Saved data entries |
■ ■ ■

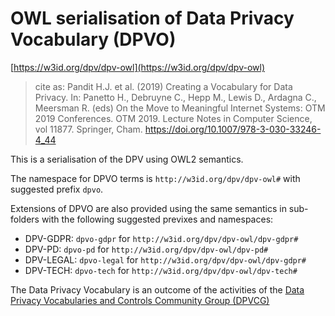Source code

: # OWL serialisation of Data Privacy Vocabulary (DPVO)

[https://w3id.org/dpv/dpv-owl](https://w3id.org/dpv/dpv-owl)

>  cite as: Pandit H.J. et al. (2019) Creating a Vocabulary for Data Privacy. In:  Panetto H., Debruyne C., Hepp M., Lewis D., Ardagna C., Meersman R.  (eds) On the Move to Meaningful Internet Systems: OTM 2019 Conferences.  OTM 2019. Lecture Notes in Computer Science, vol 11877. Springer, Cham.  https://doi.org/10.1007/978-3-030-33246-4_44

This is a serialisation of the DPV using OWL2 semantics. 

The namespace for DPVO terms is `http://w3id.org/dpv/dpv-owl#` with suggested prefix `dpvo`. 

Extensions of DPVO are also provided using the same semantics in sub-folders with the following suggested previxes and namespaces:

- DPV-GDPR: `dpvo-gdpr` for `http://w3id.org/dpv/dpv-owl/dpv-gdpr#`
- DPV-PD: `dpvo-pd` for `http://w3id.org/dpv/dpv-owl/dpv-pd#`
- DPV-LEGAL: `dpvo-legal` for `http://w3id.org/dpv/dpv-owl/dpv-gdpr#`
- DPV-TECH: `dpvo-tech` for `http://w3id.org/dpv/dpv-owl/dpv-tech#`

The Data Privacy Vocabulary is an outcome of the activities of the [Data Privacy Vocabularies and Controls Community Group (DPVCG)](https://www.w3.org/community/dpvcg/) 

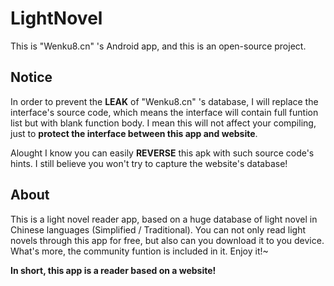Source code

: LightNovel
==========

This is "Wenku8.cn" 's Android app, and this is an open-source project.


Notice
----------

  In order to prevent the **LEAK** of "Wenku8.cn" 's database, I will replace the interface's source code, which means the interface will contain full funtion list but with blank function body. I mean this will not affect your compiling, just to **protect the interface between this app and website**.

  Alought I know you can easily **REVERSE** this apk with such source code's hints. I still believe you won't try to capture the website's database!


About
----------

  This is a light novel reader app, based on a huge database of light novel in Chinese languages (Simplified / Traditional). You can not only read light novels through this app for free, but also can you download it to you device. What's more, the community funtion is included in it. Enjoy it!~

  **In short, this app is a reader based on a website!**


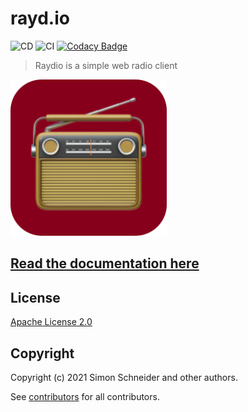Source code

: # rayd.io
![CD](https://github.com/raynigon/raydio/workflows/CD/badge.svg)
![CI](https://github.com/raynigon/raydio/workflows/CI-PR/badge.svg)
[![Codacy Badge](https://app.codacy.com/project/badge/Grade/3e24b50b8fcf43e3af7da6498cb93723)](https://www.codacy.com/gh/raynigon/raydio/dashboard?utm_source=github.com&amp;utm_medium=referral&amp;utm_content=raynigon/raydio&amp;utm_campaign=Badge_Grade)
<!-- [![Codacy Badge](https://api.codacy.com/project/badge/Grade/05af413562694d6ba3b3a923d86da210)](https://app.codacy.com/manual/raynigon/unit-api?utm_source=github.com&utm_medium=referral&utm_content=raynigon/unit-api&utm_campaign=Badge_Grade_Dashboard)
[![Codacy Badge](https://app.codacy.com/project/badge/Coverage/16680694f7a84aab8246e4a7f57b06f3)](https://www.codacy.com/manual/raynigon/unit-api?utm_source=github.com&utm_medium=referral&utm_content=raynigon/unit-api&utm_campaign=Badge_Coverage)
[![Maven Central](https://maven-badges.herokuapp.com/maven-central/com.raynigon.unit-api/jackson-module/badge.svg)](https://search.maven.org/search?q=com.raynigon.unit-api) -->

>Raydio is a simple web radio client

<a href="https://rayd.io/" target="_blank">
    <img src="./frontend/src/assets/logo.png" width="250" height="250">
</a>

## [Read the documentation here](http://rayd.io)

## License
[Apache License 2.0](LICENSE.md)

## Copyright

Copyright (c) 2021 Simon Schneider and other authors.

See [contributors](https://github.com/raynigon/raydio/graphs/contributors) for all contributors.

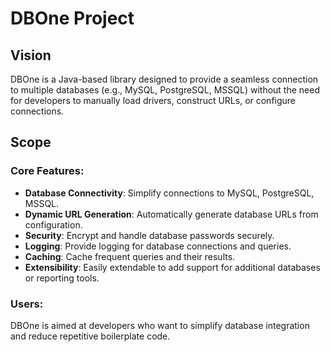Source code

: # DBOne Project

## Vision

DBOne is a Java-based library designed to provide a seamless connection to multiple databases (e.g., MySQL, PostgreSQL, MSSQL) without the need for developers to manually load drivers, construct URLs, or configure connections.

## Scope

### Core Features:
- **Database Connectivity**: Simplify connections to MySQL, PostgreSQL, MSSQL.
- **Dynamic URL Generation**: Automatically generate database URLs from configuration.
- **Security**: Encrypt and handle database passwords securely.
- **Logging**: Provide logging for database connections and queries.
- **Caching**: Cache frequent queries and their results.
- **Extensibility**: Easily extendable to add support for additional databases or reporting tools.

### Users:
DBOne is aimed at developers who want to simplify database integration and reduce repetitive boilerplate code.
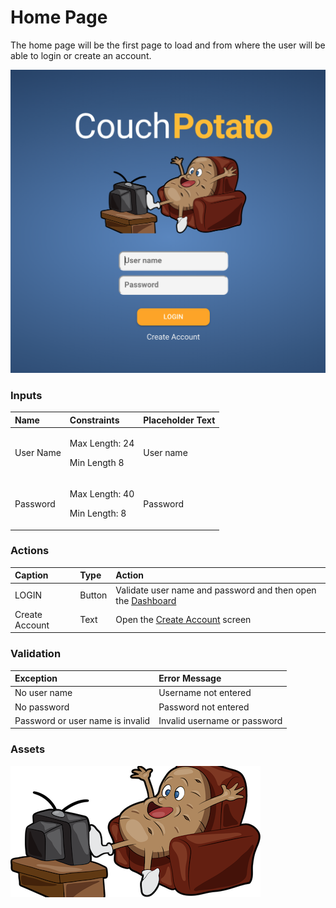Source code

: # Home Page

The home page will be the first page to load and from where the user will be able to login or create an account.

![](../../.gitbook/assets/screen-shot-2020-02-25-at-9.41.32-pm.png)

### **Inputs**

<table>
  <thead>
    <tr>
      <th style="text-align:left">Name</th>
      <th style="text-align:left">Constraints</th>
      <th style="text-align:left">Placeholder Text</th>
    </tr>
  </thead>
  <tbody>
    <tr>
      <td style="text-align:left">User Name</td>
      <td style="text-align:left">
        <p>Max Length: 24</p>
        <p>Min Length 8</p>
      </td>
      <td style="text-align:left">User name</td>
    </tr>
    <tr>
      <td style="text-align:left">Password</td>
      <td style="text-align:left">
        <p>Max Length: 40</p>
        <p>Min Length: 8</p>
      </td>
      <td style="text-align:left">Password</td>
    </tr>
  </tbody>
</table>

### **Actions**

| Caption | Type | Action |
| :--- | :--- | :--- |
| LOGIN | Button | Validate user name and password and then open the [Dashboard](dashboard/) |
| Create Account | Text | Open the [Create Account](create-account.md) screen |

### **Validation**

| **Exception** | Error Message |
| :--- | :--- |
| No user name | Username not entered |
| No password | Password not entered |
| Password or user name is invalid | Invalid username or password |

### **Assets**

![couch-potato-main.png](../../.gitbook/assets/couch-potato-main.png)

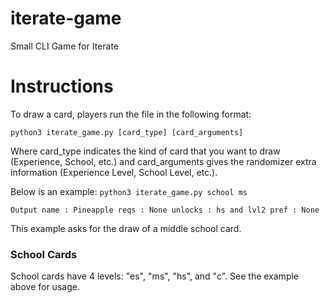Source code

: # iterate-game
Small CLI Game for Iterate

# Instructions

To draw a card, players run the file in the following format:

`python3 iterate_game.py [card_type] [card_arguments]`

Where card_type indicates the kind of card that you want to draw (Experience, School, etc.) and card_arguments gives the randomizer extra information (Experience Level, School Level, etc.).

Below is an example:
`python3 iterate_game.py school ms`

`Output
name : Pineapple
reqs : None
unlocks : hs and lvl2
pref : None`

This example asks for the draw of a middle school card.

### School Cards
School cards have 4 levels: "es", "ms", "hs", and "c". See the example above for usage.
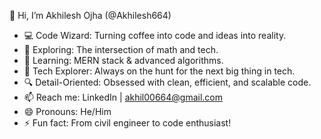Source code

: 👋 Hi, I’m Akhilesh Ojha (@Akhilesh664)
- 💻 Code Wizard: Turning coffee into code and ideas into reality.
- 👀 Exploring: The intersection of math and tech.
- 🌱 Learning: MERN stack & advanced algorithms.
- 🚀 Tech Explorer: Always on the hunt for the next big thing in tech.
- 🔍 Detail-Oriented: Obsessed with clean, efficient, and scalable code.
- 📫 Reach me: LinkedIn | akhil00664@gmail.com
- 😄 Pronouns: He/Him
- ⚡ Fun fact: From civil engineer to code enthusiast! 


<!---
Akhilesh664/Akhilesh664 is a ✨ special ✨ repository because its `README.md` (this file) appears on your GitHub profile.
You can click the Preview link to take a look at your changes.
--->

■ ■ ■

Exercise | Pull out all lines of the data with the string "left".

Response area |
      <th style="text-align:left">Name</th>
      <th style="text-align:left">Constraints</th>
      <th style="text-align:left">Placeholder Text</th>
      <td style="text-align:left">User Name</td>
      <td style="text-align:left">
      <td style="text-align:left">User name</td>
      <td style="text-align:left">Password</td>
      <td style="text-align:left">
      <td style="text-align:left">Password</td>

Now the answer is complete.